- [Your instructions]:
Copy each line of the listing below where the word "html" turns up.

============================================================

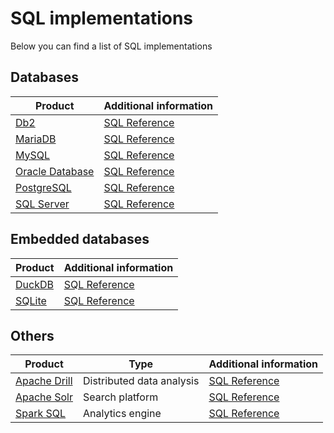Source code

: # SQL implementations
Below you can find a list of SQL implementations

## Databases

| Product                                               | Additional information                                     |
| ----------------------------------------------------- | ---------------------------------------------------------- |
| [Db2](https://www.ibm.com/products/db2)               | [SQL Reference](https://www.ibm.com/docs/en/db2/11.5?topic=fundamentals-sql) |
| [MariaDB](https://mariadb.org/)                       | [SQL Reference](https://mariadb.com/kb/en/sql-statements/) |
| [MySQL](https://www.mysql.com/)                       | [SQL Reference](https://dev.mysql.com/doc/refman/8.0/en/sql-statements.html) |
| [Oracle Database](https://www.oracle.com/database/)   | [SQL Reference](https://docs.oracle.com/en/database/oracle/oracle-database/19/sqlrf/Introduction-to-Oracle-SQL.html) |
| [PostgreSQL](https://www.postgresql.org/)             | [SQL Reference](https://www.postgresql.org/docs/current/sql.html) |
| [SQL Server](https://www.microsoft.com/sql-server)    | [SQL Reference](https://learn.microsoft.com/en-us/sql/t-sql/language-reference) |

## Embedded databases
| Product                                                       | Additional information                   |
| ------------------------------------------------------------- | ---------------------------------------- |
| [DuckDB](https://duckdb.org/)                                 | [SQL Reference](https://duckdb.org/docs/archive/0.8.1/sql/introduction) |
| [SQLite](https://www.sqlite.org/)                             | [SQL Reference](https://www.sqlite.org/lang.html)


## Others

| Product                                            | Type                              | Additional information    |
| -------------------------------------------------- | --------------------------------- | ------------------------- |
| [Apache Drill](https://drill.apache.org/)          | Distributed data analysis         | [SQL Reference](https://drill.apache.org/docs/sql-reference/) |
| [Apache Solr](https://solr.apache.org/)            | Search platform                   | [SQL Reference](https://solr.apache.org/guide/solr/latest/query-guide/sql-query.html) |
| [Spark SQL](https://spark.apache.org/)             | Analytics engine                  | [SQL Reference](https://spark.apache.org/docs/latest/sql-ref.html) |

============================================================

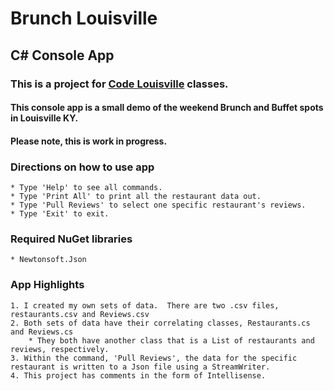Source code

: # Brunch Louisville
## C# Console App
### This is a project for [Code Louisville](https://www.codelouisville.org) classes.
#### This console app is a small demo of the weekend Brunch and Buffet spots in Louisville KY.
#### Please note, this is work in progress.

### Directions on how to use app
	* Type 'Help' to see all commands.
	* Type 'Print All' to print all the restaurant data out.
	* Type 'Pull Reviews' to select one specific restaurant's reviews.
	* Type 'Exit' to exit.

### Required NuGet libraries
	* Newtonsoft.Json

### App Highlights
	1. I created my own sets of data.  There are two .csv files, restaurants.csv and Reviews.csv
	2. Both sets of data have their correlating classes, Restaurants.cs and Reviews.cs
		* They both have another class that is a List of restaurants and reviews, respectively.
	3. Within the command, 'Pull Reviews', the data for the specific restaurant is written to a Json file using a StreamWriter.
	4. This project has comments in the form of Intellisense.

============================================================

- [Output]:
| [MySQL](https://www.mysql.com/)                       | [SQL Reference](https://dev.mysql.com/doc/refman/8.0/en/sql-statements.html) |
| [Oracle Database](https://www.oracle.com/database/)   | [SQL Reference](https://docs.oracle.com/en/database/oracle/oracle-database/19/sqlrf/Introduction-to-Oracle-SQL.html) |
| [PostgreSQL](https://www.postgresql.org/)             | [SQL Reference](https://www.postgresql.org/docs/current/sql.html) |
| [SQLite](https://www.sqlite.org/)                             | [SQL Reference](https://www.sqlite.org/lang.html)
| [Apache Solr](https://solr.apache.org/)            | Search platform                   | [SQL Reference](https://solr.apache.org/guide/solr/latest/query-guide/sql-query.html) |
| [Spark SQL](https://spark.apache.org/)             | Analytics engine                  | [SQL Reference](https://spark.apache.org/docs/latest/sql-ref.html) |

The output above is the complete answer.